No dia 15 de junho, o governo federal anunciou que a servidora Flávia Medeiros, de 29 anos, foi reintegrada ao cargo no Itamaraty, após um acordo firmado com a Advocacia-Geral da União (AGU). Flávia havia sido exonerada por conta de sua exclusão das cotas raciais no concurso para oficial de chancelaria.
Alívio e Confiança
Flávia expressou alívio e segurança com a decisão, afirmando: "Me sinto bastante aliviada e confiante. Isso garante minha posse sem possibilidade de nenhum questionamento judicial. Quero contribuir para o serviço exterior brasileiro e organizar minha vida."
Os Termos do Acordo
O acordo estabelece que Flávia será nomeada e tomará posse a partir da nova publicação, sem efeitos retroativos. Além disso, ela abre mão de pedidos de indenização e o processo judicial será encerrado, prejudicando todos os recursos pendentes.
Contexto do Caso
Flávia passou no concurso em 2024, mas foi excluída das cotas raciais com a justificativa de que apresentava características físicas consideradas incompatíveis com a autodeclaração racial. Após a negativa do recurso apresentado à banca, Flávia recorreu à Justiça Federal, que reconheceu erros na decisão anterior.
Desafios e Repercussões
Apesar de ter conseguido a reintegração, sua situação foi complexa, com um desembargador anulando a decisão favorável e resultando em sua exoneração.

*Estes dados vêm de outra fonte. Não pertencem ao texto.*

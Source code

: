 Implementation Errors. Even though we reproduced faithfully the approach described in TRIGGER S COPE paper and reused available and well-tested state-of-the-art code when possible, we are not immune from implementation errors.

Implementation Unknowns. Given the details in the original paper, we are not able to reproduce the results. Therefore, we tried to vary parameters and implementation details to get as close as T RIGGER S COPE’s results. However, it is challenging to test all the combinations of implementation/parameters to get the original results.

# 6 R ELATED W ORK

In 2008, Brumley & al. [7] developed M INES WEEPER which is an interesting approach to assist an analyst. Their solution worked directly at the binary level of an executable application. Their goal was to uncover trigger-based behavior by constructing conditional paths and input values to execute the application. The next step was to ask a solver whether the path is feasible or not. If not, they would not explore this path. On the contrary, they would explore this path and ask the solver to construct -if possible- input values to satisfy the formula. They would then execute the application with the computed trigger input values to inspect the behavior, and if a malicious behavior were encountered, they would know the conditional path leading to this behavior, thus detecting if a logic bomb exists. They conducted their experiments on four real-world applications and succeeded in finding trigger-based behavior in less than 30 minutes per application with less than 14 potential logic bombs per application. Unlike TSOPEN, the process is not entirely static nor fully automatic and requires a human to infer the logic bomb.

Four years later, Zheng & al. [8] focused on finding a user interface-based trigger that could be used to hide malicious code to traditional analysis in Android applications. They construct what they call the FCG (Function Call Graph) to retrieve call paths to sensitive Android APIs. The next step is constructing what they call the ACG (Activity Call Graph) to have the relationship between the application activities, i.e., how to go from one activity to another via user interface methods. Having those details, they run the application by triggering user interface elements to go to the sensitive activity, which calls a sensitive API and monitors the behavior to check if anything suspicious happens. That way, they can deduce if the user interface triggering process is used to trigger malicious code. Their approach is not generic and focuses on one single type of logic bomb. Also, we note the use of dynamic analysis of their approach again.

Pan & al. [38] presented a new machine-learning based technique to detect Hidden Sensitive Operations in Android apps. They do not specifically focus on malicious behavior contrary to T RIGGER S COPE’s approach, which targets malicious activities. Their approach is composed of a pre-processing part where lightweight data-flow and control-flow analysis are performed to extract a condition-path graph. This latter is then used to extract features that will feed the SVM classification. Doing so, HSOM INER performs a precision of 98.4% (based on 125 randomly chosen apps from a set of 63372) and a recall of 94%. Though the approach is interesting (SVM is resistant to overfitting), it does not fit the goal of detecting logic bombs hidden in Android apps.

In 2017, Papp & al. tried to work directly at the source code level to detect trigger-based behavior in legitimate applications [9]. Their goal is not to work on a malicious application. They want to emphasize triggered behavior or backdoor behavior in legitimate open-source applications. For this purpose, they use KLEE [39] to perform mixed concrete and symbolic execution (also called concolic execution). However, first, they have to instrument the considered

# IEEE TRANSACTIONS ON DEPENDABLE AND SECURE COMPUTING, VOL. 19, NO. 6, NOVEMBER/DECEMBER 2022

Flávia, que se mudou de Vitória (ES) para Brasília para assumir o cargo, relatou um momento de desespero ao ver seus planos desmoronarem.
Um Chamado à Ação
Flávia ressaltou a importância de continuar a discussão sobre injustiças raciais, afirmando que seu caso não é isolado. Ela espera que sua experiência traga visibilidade a outras situações similares e que promova um debate mais amplo na sociedade sobre o tema.